Figure 3. LefSe analysis of the leaf-associated fungal community for the three managements: conventional, traditional and organic.

3.5 Root-associated biomarkers of agricultural management types

Evaluating the LefSe analysis of the root-associated bacterial community (Figure 4), the 28 biomarkers were found to belong exclusively to just two types of management: organic and traditional. Within the traditional management, the differentially abundant biomarkers are represented by the following taxa: Nocardiodes islandensis belonging to the phylum Actinomycetota with an LDA score of 4.5; the species Rhizobacter fulvus and an unknown family belonging to the order Burkholderioles with scores of about 4; and finally among the differentially abundant biomarkers in traditional management, the species Terrimonas lutea (phylum Bacteroidota, genus Terrimonas) with an LDA score of more than 3.5 is evident. In the organic management 23 differentially abundant taxa were found by the LefSe analysis, all belonging to the phyla Actinomycetota and Pseudomonadota. Among the top ten biomarkers reported with the highest score we find genus Actinophytocola featured by the species falling within the phylum Actinomycetota, such as: Actinophytocola oryzae, Actinophytocola xinjiangensis and Actinophytocola sp. With a score of approximately 4, Nocardioides halotolerans, Streptomyces sp. And Sporichthya jensenii with a score higher than 3. While among the biomarkers belonging to the phylum Pseudomonadota, the family Sphyngosinicellaceae with an LDA of 3.5 and the species Hyphomicrobium sp. And Nitrosospira sp. Were found to have a high score. Other biomarkers with an approximate LDA score of 3 are the species Sporichtya sp., Parafrigoribacterium mesophilum, Actinokineospora fastidiosa, Paracraurococcus and Microbacterium favescens (Figure 4).

Figure 4
Bar chart comparing microbial taxa enriched in organic and traditional groups. Horizontal bars indicate LDA scores, with green for organic and blue for traditional. Organic group has more taxa with higher LDA scores, including *Acidovorax* and *Streptomyces zincireducens*. The traditional group includes taxa like *Nocardioides islandensis*.
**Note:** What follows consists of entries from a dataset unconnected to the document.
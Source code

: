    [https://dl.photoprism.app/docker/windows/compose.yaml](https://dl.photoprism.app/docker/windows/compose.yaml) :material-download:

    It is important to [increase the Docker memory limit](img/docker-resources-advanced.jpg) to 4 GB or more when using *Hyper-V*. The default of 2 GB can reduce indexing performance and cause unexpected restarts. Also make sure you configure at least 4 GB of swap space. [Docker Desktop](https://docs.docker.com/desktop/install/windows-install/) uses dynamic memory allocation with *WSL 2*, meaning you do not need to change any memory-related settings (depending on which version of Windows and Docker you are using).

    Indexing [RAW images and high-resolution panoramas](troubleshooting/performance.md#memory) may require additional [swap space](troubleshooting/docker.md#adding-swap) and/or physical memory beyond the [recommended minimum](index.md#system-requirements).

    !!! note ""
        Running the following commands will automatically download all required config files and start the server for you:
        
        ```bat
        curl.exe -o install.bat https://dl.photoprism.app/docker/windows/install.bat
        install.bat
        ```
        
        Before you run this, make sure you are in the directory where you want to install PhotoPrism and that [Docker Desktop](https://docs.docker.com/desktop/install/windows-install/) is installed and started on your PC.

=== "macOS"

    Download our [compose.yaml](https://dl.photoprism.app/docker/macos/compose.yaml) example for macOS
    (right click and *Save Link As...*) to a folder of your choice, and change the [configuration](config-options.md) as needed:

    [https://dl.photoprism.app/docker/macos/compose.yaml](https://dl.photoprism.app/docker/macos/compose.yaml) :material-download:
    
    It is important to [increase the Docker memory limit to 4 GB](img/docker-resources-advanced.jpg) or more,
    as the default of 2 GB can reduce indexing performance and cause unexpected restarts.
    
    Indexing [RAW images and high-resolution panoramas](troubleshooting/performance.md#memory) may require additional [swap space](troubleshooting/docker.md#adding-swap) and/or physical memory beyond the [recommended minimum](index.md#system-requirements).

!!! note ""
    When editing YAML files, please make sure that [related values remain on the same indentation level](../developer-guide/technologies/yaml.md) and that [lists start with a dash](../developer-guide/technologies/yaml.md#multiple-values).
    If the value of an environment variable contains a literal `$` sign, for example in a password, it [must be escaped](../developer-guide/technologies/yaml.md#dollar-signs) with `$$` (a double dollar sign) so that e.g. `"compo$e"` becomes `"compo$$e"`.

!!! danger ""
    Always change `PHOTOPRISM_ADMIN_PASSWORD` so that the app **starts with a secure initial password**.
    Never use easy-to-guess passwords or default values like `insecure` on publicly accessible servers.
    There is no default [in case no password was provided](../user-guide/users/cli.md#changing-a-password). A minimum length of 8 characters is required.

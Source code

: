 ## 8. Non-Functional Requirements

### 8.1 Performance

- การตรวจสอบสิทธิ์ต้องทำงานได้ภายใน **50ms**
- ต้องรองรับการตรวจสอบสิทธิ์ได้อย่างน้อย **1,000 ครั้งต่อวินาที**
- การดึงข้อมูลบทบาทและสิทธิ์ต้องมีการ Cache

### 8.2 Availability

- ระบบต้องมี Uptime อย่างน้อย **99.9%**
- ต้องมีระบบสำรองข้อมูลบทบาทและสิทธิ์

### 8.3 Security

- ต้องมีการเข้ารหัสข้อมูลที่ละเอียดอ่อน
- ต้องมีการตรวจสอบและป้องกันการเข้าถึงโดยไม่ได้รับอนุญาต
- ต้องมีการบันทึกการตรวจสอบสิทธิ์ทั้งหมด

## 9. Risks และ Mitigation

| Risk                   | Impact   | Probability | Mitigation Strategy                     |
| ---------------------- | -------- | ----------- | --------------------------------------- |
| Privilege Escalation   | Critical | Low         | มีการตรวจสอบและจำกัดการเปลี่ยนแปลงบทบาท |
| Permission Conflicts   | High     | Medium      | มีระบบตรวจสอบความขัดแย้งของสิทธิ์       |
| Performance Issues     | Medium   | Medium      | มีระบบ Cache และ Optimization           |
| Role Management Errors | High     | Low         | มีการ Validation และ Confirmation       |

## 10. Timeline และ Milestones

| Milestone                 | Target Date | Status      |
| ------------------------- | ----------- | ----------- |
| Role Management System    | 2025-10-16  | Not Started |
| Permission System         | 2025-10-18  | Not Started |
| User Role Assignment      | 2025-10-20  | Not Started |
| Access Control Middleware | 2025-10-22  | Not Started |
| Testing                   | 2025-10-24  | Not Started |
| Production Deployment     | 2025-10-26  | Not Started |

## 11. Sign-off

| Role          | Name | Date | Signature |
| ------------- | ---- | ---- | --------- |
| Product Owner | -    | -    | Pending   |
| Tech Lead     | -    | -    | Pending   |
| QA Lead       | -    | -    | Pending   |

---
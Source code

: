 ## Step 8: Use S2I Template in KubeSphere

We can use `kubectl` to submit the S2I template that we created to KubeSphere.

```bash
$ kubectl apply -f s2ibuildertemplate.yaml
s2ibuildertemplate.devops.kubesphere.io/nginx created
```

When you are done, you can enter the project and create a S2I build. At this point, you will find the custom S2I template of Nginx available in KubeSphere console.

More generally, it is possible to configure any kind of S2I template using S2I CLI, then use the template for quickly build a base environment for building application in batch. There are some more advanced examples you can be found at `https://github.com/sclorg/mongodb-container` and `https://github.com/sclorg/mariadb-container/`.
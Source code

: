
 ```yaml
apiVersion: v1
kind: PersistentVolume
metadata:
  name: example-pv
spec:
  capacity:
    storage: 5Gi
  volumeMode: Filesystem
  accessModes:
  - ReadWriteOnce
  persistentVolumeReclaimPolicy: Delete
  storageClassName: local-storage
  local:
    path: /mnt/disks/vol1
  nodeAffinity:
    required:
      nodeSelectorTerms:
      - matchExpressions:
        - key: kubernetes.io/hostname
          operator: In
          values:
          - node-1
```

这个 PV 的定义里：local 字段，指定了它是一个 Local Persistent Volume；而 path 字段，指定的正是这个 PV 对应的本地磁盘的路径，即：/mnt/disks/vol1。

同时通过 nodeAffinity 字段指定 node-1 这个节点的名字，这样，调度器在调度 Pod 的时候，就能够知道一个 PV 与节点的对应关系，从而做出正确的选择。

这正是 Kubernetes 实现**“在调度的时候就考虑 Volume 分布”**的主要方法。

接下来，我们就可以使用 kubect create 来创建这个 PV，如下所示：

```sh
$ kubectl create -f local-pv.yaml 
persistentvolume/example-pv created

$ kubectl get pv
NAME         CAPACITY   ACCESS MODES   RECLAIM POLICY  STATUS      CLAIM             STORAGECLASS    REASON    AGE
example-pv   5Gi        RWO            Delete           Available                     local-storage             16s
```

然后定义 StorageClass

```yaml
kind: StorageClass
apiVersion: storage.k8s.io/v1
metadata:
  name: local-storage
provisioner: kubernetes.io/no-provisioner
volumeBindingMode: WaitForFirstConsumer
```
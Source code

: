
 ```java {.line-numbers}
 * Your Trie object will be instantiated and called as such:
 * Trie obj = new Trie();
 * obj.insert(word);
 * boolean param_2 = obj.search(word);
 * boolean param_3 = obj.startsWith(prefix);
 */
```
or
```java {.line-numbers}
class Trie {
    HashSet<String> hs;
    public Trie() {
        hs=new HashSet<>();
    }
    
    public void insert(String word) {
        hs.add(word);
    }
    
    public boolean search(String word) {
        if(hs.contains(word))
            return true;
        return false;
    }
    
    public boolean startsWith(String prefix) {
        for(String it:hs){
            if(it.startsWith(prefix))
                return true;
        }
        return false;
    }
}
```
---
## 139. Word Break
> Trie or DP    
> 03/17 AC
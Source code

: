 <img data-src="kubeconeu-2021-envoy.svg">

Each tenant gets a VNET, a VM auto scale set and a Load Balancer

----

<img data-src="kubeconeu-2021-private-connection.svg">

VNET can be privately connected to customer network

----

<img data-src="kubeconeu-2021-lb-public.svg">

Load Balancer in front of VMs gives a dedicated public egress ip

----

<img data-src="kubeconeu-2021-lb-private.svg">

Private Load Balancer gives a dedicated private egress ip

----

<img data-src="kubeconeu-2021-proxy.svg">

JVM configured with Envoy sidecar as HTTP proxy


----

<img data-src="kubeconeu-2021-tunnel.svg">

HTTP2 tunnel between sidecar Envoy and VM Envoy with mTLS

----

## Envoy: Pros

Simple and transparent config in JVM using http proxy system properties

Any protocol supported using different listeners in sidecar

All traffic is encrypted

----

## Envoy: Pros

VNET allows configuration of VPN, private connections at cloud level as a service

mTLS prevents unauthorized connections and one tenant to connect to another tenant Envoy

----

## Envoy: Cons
Figure 4. LefSe analysis of the root-associated bacterial community for the three managements: conventional, traditional and organic.

The LefSe analysis of the root-associated fungal community (Figure 5) identified a total of 45 biomarkers across the three management practices, revealing a clear predominance of taxa from the Ascomycota phylum. For the traditional management, the families Didymellaceae and Pyronemataceae were most prominent, each exhibiting high LDA scores above 4. The genus Humicola and the species Humicola fuscoatra showed lower LDA scores, below 4. In contrast, the order Archaeosporales, along with the species Linnemania gamsii and Mariannaea superimposita, were differentially abundant, with LDA scores near 3. In conventional management, the LefSe analysis highlighted only a single biomarker: the class Sardariomycetes (phylum Ascomycota), which had a notably high LDA score greater than 5. For organic management, the majority of biomarkers also belonged to the Ascomycota phylum. However, the highest differentially abundant taxa were from the Mucoromycota phylum, with an LDA score exceeding 4.5. The next five biomarkers, which were all part of the same taxonomic lineage, exhibited LDA scores around 4.5, and included: Mortierellamycetes (class), Mortierellales (order), Mortierellaceae (family), Mortierella (genus), and Mortierella sp. In addition, several biomarkers had LDA scores above 3, including the families Herpotrichiellaceae and Annulatascaceae, the order Ketothyriales, and the genera Exophiala, Oidiodendron, Paraphoma, and Piloderma. Notably, the species Exophiala sp., Oidiodendron truncatum, and Piloderma sp. Were also found to be differentially abundant. Finally, the orders Atheliales and Sebacinales, both belonging to the Basidiomycota phylum, were also identified as differentially abundant.

Figure 5
Bar chart displaying LDA scores for various taxa, grouped by enrichment type: conventional (red), organic (green), and traditional (blue). The scores range from zero to five, with organic and traditional groups showing higher scores. The chart highlights differences in microbial abundance across enrichment types.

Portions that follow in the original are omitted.